* DESCRIPTION OF THE TASK
Print out the data below in full, exactly as written.
RECORDS FOR THIS EXERCISE Block Start
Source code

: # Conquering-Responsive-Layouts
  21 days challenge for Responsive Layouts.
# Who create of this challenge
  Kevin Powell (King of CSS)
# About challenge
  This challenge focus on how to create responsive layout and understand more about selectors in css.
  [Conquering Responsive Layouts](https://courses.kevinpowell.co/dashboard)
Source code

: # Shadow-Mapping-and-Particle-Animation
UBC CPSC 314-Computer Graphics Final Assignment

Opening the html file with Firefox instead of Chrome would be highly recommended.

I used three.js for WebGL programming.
RECORDS FOR THIS EXERCISE Block End
* SOLUTION TO THE EXERCISE
Source code

: # Conquering-Responsive-Layouts
  21 days challenge for Responsive Layouts.
# Who create of this challenge
  Kevin Powell (King of CSS)
# About challenge
  This challenge focus on how to create responsive layout and understand more about selectors in css.
  [Conquering Responsive Layouts](https://courses.kevinpowell.co/dashboard)
Source code

: # Shadow-Mapping-and-Particle-Animation
UBC CPSC 314-Computer Graphics Final Assignment

Opening the html file with Firefox instead of Chrome would be highly recommended.

I used three.js for WebGL programming.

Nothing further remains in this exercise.